Chemokines are chemotactic factors that regulate the development and migration of various cell types. These factors are classified into four groups (CXC, CX3C, CC, and C) based on the position of the first two highly conserved cysteines (C) in the amino acid sequence (where X is any amino acid residue). The chemical effects of chemokines on target cells are mediated by G protein-coupled receptors (GPCRs) that contain seven transmembrane domains and participate in attracting leukocytes to different organs [1]. The chemokine receptor CXCR4 is a 352-amino acid rhodopsin-like GPCR belonging to a large superfamily of GPCRs. CXCR4 selectively binds the CXC chemokine, stromal cell-derived factor 1 (SDF-1). SDF-1 secretion by stromal cells attracts cancer cells via stimulation of the CXCR4 receptor, which is upregulated in tumor cells. Binding of SDF-1 to CXCR4 induces migration of cancer cells into normal tissue, where the cells proliferate and form metastatic tumors [2]. Schimanski and colleagues [3] found that dissemination of hepatocellular carcinoma (HCC) may be mediated via the chemokine receptor CXCR4, but the relationship between CXCR4 expression and bone metastases of HCC remains unknown. Recent studies reveal that CXCR4 overexpression may be associated with bone or bone marrow metastasis and correlated with poor survival in various solid malignancies [411]. Blocking the CXCR4/SDF-1 pathway may prevent the formation of bone metastases [12].

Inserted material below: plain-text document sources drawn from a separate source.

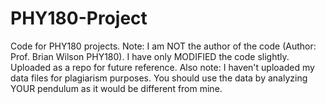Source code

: # PHY180-Project
Code for PHY180 projects. Note: I am NOT the author of the code (Author: Prof. Brian Wilson PHY180). I have only MODIFIED the code slightly. Uploaded as a repo for future reference. Also note: I haven't uploaded my data files for plagiarism purposes. You should use the data by analyzing YOUR pendulum as it would be different from mine. 

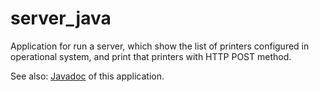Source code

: # server_java

Application for run a server, which show the list of printers configured in operational system, and print that printers 
with HTTP POST method.

See also: <a href="https://github.com/AsonCS/server_java/raw/master/lib/javadoc.zip">Javadoc</a> of this application.

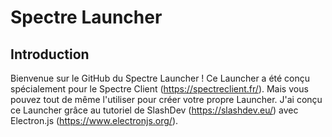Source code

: # Spectre Launcher

## Introduction

Bienvenue sur le GitHub du Spectre Launcher ! Ce Launcher a été conçu spécialement pour le Spectre Client (https://spectreclient.fr/). Mais vous pouvez tout de même l'utiliser pour créer votre propre Launcher.
J'ai conçu ce Launcher grâce au tutoriel de SlashDev (https://slashdev.eu/) avec Electron.js (https://www.electronjs.org/).
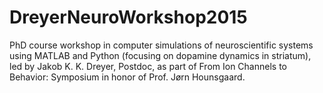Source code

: # DreyerNeuroWorkshop2015
PhD course workshop in computer simulations of neuroscientific systems using MATLAB and Python (focusing on dopamine dynamics in striatum), led by Jakob K. K. Dreyer, Postdoc, as part of From Ion Channels to Behavior: Symposium in honor of Prof. Jørn Hounsgaard.
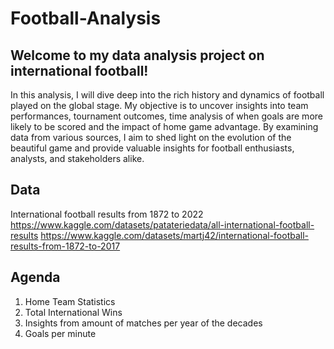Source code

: # Football-Analysis

## Welcome to my data analysis project on international football! 

In this analysis, I will dive deep into the rich history and dynamics of football played on the global stage. 
My objective is to uncover insights into team performances, tournament outcomes, time analysis of when goals are more likely to be scored and the impact of home game advantage. By examining data from various sources, I aim to shed light on the evolution of the beautiful game and provide valuable insights for football enthusiasts, analysts, and stakeholders alike. 

## Data

International football results from 1872 to 2022
https://www.kaggle.com/datasets/patateriedata/all-international-football-results 
https://www.kaggle.com/datasets/martj42/international-football-results-from-1872-to-2017 

## Agenda
1. Home Team Statistics
2. Total International Wins
3. Insights from amount of matches per year of the decades
4. Goals per minute
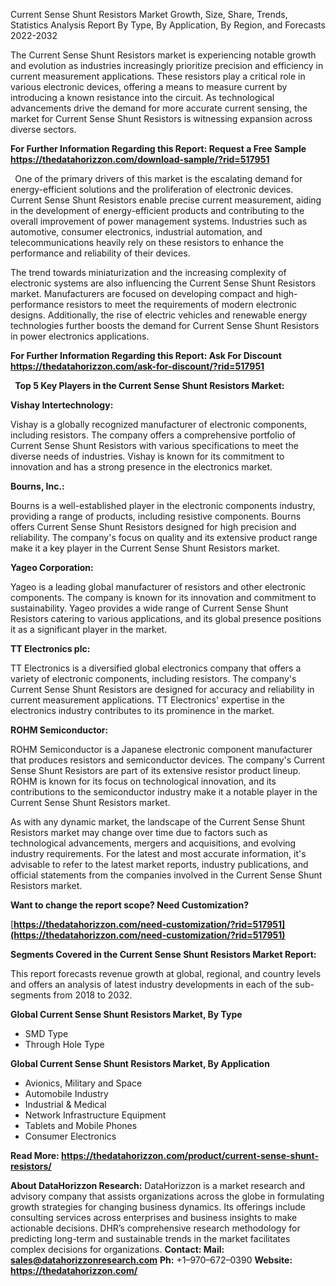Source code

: ﻿Current Sense Shunt Resistors Market Growth, Size, Share, Trends, Statistics Analysis Report By Type, By Application, By Region, and Forecasts 2022-2032

The Current Sense Shunt Resistors market is experiencing notable growth and evolution as industries increasingly prioritize precision and efficiency in current measurement applications. These resistors play a critical role in various electronic devices, offering a means to measure current by introducing a known resistance into the circuit. As technological advancements drive the demand for more accurate current sensing, the market for Current Sense Shunt Resistors is witnessing expansion across diverse sectors.

**For Further Information Regarding this Report: Request a Free Sample <https://thedatahorizzon.com/download-sample/?rid=517951>** 

` `One of the primary drivers of this market is the escalating demand for energy-efficient solutions and the proliferation of electronic devices. Current Sense Shunt Resistors enable precise current measurement, aiding in the development of energy-efficient products and contributing to the overall improvement of power management systems. Industries such as automotive, consumer electronics, industrial automation, and telecommunications heavily rely on these resistors to enhance the performance and reliability of their devices.

The trend towards miniaturization and the increasing complexity of electronic systems are also influencing the Current Sense Shunt Resistors market. Manufacturers are focused on developing compact and high-performance resistors to meet the requirements of modern electronic designs. Additionally, the rise of electric vehicles and renewable energy technologies further boosts the demand for Current Sense Shunt Resistors in power electronics applications.

**For Further Information Regarding this Report: Ask For Discount <https://thedatahorizzon.com/ask-for-discount/?rid=517951>** 

` `**Top 5 Key Players in the Current Sense Shunt Resistors Market:**

**Vishay Intertechnology:**

Vishay is a globally recognized manufacturer of electronic components, including resistors. The company offers a comprehensive portfolio of Current Sense Shunt Resistors with various specifications to meet the diverse needs of industries. Vishay is known for its commitment to innovation and has a strong presence in the electronics market.

**Bourns, Inc.:**

Bourns is a well-established player in the electronic components industry, providing a range of products, including resistive components. Bourns offers Current Sense Shunt Resistors designed for high precision and reliability. The company's focus on quality and its extensive product range make it a key player in the Current Sense Shunt Resistors market.

**Yageo Corporation:**

Yageo is a leading global manufacturer of resistors and other electronic components. The company is known for its innovation and commitment to sustainability. Yageo provides a wide range of Current Sense Shunt Resistors catering to various applications, and its global presence positions it as a significant player in the market.

**TT Electronics plc:**

TT Electronics is a diversified global electronics company that offers a variety of electronic components, including resistors. The company's Current Sense Shunt Resistors are designed for accuracy and reliability in current measurement applications. TT Electronics' expertise in the electronics industry contributes to its prominence in the market.

**ROHM Semiconductor:**

ROHM Semiconductor is a Japanese electronic component manufacturer that produces resistors and semiconductor devices. The company's Current Sense Shunt Resistors are part of its extensive resistor product lineup. ROHM is known for its focus on technological innovation, and its contributions to the semiconductor industry make it a notable player in the Current Sense Shunt Resistors market.

As with any dynamic market, the landscape of the Current Sense Shunt Resistors market may change over time due to factors such as technological advancements, mergers and acquisitions, and evolving industry requirements. For the latest and most accurate information, it's advisable to refer to the latest market reports, industry publications, and official statements from the companies involved in the Current Sense Shunt Resistors market.

**Want to change the report scope? Need Customization?**

[**https://thedatahorizzon.com/need-customization/?rid=517951](https://thedatahorizzon.com/need-customization/?rid=517951)** 

**Segments Covered in the Current Sense Shunt Resistors Market Report:**

This report forecasts revenue growth at global, regional, and country levels and offers an analysis of latest industry developments in each of the sub-segments from 2018 to 2032.

**Global Current Sense Shunt Resistors Market, By Type**

- SMD Type
- Through Hole Type

**Global Current Sense Shunt Resistors Market, By Application**

- Avionics, Military and Space
- Automobile Industry
- Industrial & Medical
- Network Infrastructure Equipment
- Tablets and Mobile Phones
- Consumer Electronics

**Read More: <https://thedatahorizzon.com/product/current-sense-shunt-resistors/>** 

**About DataHorizzon Research:**DataHorizzon is a market research and advisory company that assists organizations across the globe in formulating growth strategies for changing business dynamics. Its offerings include consulting services across enterprises and business insights to make actionable decisions. DHR’s comprehensive research methodology for predicting long-term and sustainable trends in the market facilitates complex decisions for organizations.**Contact:Mail: <sales@datahorizzonresearch.com>** **Ph:** +1–970–672–0390**Website: <https://thedatahorizzon.com/>**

In the past, bone metastases were considered uncommon in patients with HCC. However, due to improved duration of control of intrahepatic primary tumors and due to improved imaging, bone metastases from HCC are now more frequently noted [13, 14]. Early diagnosis of bone metastasis is important for the therapeutic regimen and for assessing prognosis. HCC patients with bone metastases not only have a poor prognosis, but also suffer from pain and other significant symptoms that are detrimental to quality of life. Prevention of such bone metastases will depend on a full understanding of the molecular mechanisms that underlie HCC metastases to bone.

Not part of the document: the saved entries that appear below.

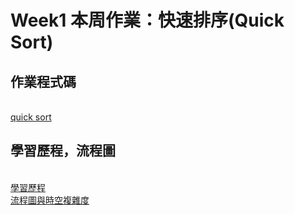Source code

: # Week1 本周作業：快速排序(Quick Sort)
## 作業程式碼
<br>  [quick sort](https://github.com/Nyar8712/homework/blob/master/HW1/quick_sort_06170240.py)

## 學習歷程，流程圖
<br>  [學習歷程](https://github.com/Nyar8712/homework/blob/master/HW1/quick_sort_%E5%AD%B8%E7%BF%92%E6%AD%B7%E7%A8%8B_%E5%8E%9F%E7%90%86.ipynb)
<br>  [流程圖與時空複雜度](https://github.com/Nyar8712/homework/blob/master/HW1/%E6%B5%81%E7%A8%8B%E5%9C%96%E8%88%87%E6%99%82%E9%96%93%E8%A4%87%E9%9B%9C%E5%BA%A6.md)
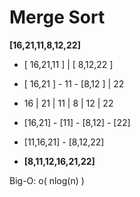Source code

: # Merge Sort
**[16,21,11,8,12,22]**
- [ 16,21,11 ]  |   [ 8,12,22 ]

- [ 16,21 ]  -  11  -  [8,12 ] | 22

- 16 | 21 | 11 | 8 | 12 | 22

- [16,21] - [11] - [8,12] - [22]

- [11,16,21] - [8,12,22]

- **[8,11,12,16,21,22]**

Big-O: o( nlog(n) )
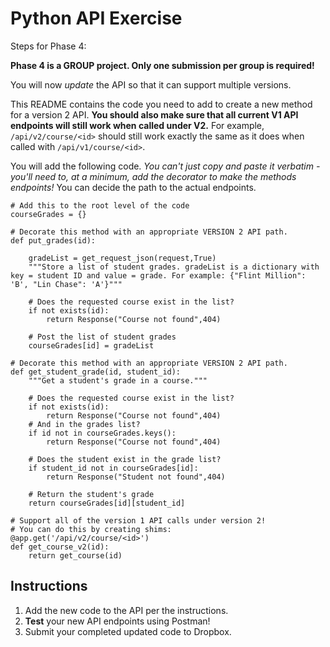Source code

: # Python API Exercise

Steps for Phase 4:

**Phase 4 is a GROUP project. Only one submission per group is required!**

You will now *update* the API so that it can support multiple versions.

This README contains the code you need to add to create a new method for a version 2 API. **You should also make sure that all current V1 API endpoints will still work when called under V2.** For example, `/api/v2/course/<id>` should still work exactly the same as it does when called with `/api/v1/course/<id>`. 

You will add the following code. *You can't just copy and paste it verbatim - you'll need to, at a minimum, add the decorator to make the methods endpoints!* You can decide the path to the actual endpoints.

    # Add this to the root level of the code
    courseGrades = {}

    # Decorate this method with an appropriate VERSION 2 API path.
    def put_grades(id):

        gradeList = get_request_json(request,True)
        """Store a list of student grades. gradeList is a dictionary with key = student ID and value = grade. For example: {"Flint Million": 'B', "Lin Chase": 'A'}"""

        # Does the requested course exist in the list?
        if not exists(id):
            return Response("Course not found",404)
    
        # Post the list of student grades
        courseGrades[id] = gradeList

    # Decorate this method with an appropriate VERSION 2 API path.
    def get_student_grade(id, student_id):
        """Get a student's grade in a course."""

        # Does the requested course exist in the list?
        if not exists(id):
            return Response("Course not found",404)
        # And in the grades list?
        if id not in courseGrades.keys():
            return Response("Course not found",404)
        
        # Does the student exist in the grade list?
        if student_id not in courseGrades[id]:
            return Response("Student not found",404)

        # Return the student's grade
        return courseGrades[id][student_id]

    # Support all of the version 1 API calls under version 2!
    # You can do this by creating shims:
    @app.get('/api/v2/course/<id>')
    def get_course_v2(id):
        return get_course(id)
    
## Instructions

1. Add the new code to the API per the instructions.
2. **Test** your new API endpoints using Postman!
3. Submit your completed updated code to Dropbox. 
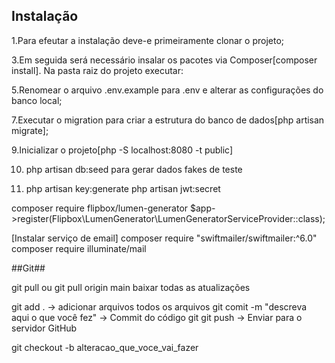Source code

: ## Instalação

1.Para efeutar a instalação deve-e primeiramente clonar o projeto;


3.Em seguida será necessário insalar os pacotes via Composer[composer install]. Na pasta raiz do projeto executar:



5.Renomear o arquivo .env.example para .env e alterar as configurações do banco local;


7.Executar o migration para criar a estrutura do banco de dados[php artisan migrate];


9.Inicializar o projeto[php -S localhost:8080 -t public]


10. php artisan db:seed para gerar dados fakes de teste


11. php artisan key:generate
php artisan jwt:secret


composer require flipbox/lumen-generator
 $app->register(Flipbox\LumenGenerator\LumenGeneratorServiceProvider::class);
 
[Instalar serviço de email] 
composer require "swiftmailer/swiftmailer:^6.0"
composer require illuminate/mail


##Git##

git pull ou git pull origin main baixar todas as atualizações

git add .  -> adicionar arquivos todos os arquivos
git comit -m "descreva aqui o que você fez" -> Commit do código
git git push -> Enviar para o servidor GitHub

git checkout -b alteracao_que_voce_vai_fazer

We hypothesize that CXCR4 participates in HCC cell homing to bone or bone marrow and that primary tumor CXCR4 expression correlates with clinical metastasis to bone. In this study, we examined the role of high CXCR4 expression levels in HCC bone metastasis and survival.

Methods

Patients

From May 1999 to October 2007, 43 patients with pathologically proven HCC underwent hepatectomy at the Liver Cancer Institute, Fudan University. All patients had bone metastases and complained of pain in the days following the hepatectomy. All patients received external-beam radiation therapy for their bone lesions at the Department of Radiation Oncology, Zhongshan Hospital, Fudan University. During the same time, 138 patients with pathologically proven HCC who underwent hepatectomy but did not have bone metastasis were retrieved from a prospectively designed database. Of the 138 patients, 25 patients had distal metastases but without bone involvement and 113 patients were without metastasis. This study was approved by the ethical review board of Zhongshan Hospital, Fudan University. The patient population consisted of 156 men and 25 women with a mean age of 50.7 ± 10.4 years (range: 12 – 86 years). Among these patients, 37 men and 6 women had bone metastases, and these patients had a mean age of 50.4 ± 9.5 years (range: 32 – 69 years). Tumor size was based on the largest dimension of the tumor. Satellite lesions were defined by the presence of two or more nodules, including intrahepatic metastases. Vascular invasion was determined by microscopic examination of the resected specimen. Portal vein thrombosis was identified by macroscopic examination of the resected specimen. Of the 181 HCC patients, 144 were positive for the hepatitis B surface antigen. All patients had Child-Pugh A liver function.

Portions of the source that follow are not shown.